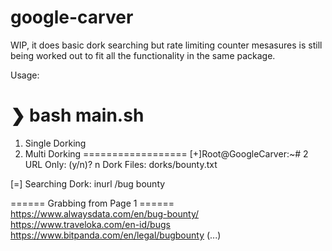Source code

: # google-carver

WIP, it does basic dork searching but rate limiting counter mesasures is still being worked out to fit all the functionality in the same package.

Usage:

❯ bash main.sh
==================
1. Single Dorking
2. Multi Dorking
==================
[+]Root@GoogleCarver:~# 2
URL Only: (y/n)? n
Dork Files: dorks/bounty.txt

[=] Searching Dork: inurl /bug bounty

====== Grabbing from Page 1 ======
https://www.alwaysdata.com/en/bug-bounty/
https://www.traveloka.com/en-id/bugs
https://www.bitpanda.com/en/legal/bugbounty
(...)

What needs to be done> The answer is the listing above repeated verbatim, minus its images.

Written answer>
Source code

: # google-carver

WIP, it does basic dork searching but rate limiting counter mesasures is still being worked out to fit all the functionality in the same package.

Usage:

❯ bash main.sh
==================
1. Single Dorking
2. Multi Dorking
==================
[+]Root@GoogleCarver:~# 2
URL Only: (y/n)? n
Dork Files: dorks/bounty.txt

[=] Searching Dork: inurl /bug bounty

====== Grabbing from Page 1 ======
https://www.alwaysdata.com/en/bug-bounty/
https://www.traveloka.com/en-id/bugs
https://www.bitpanda.com/en/legal/bugbounty
(...)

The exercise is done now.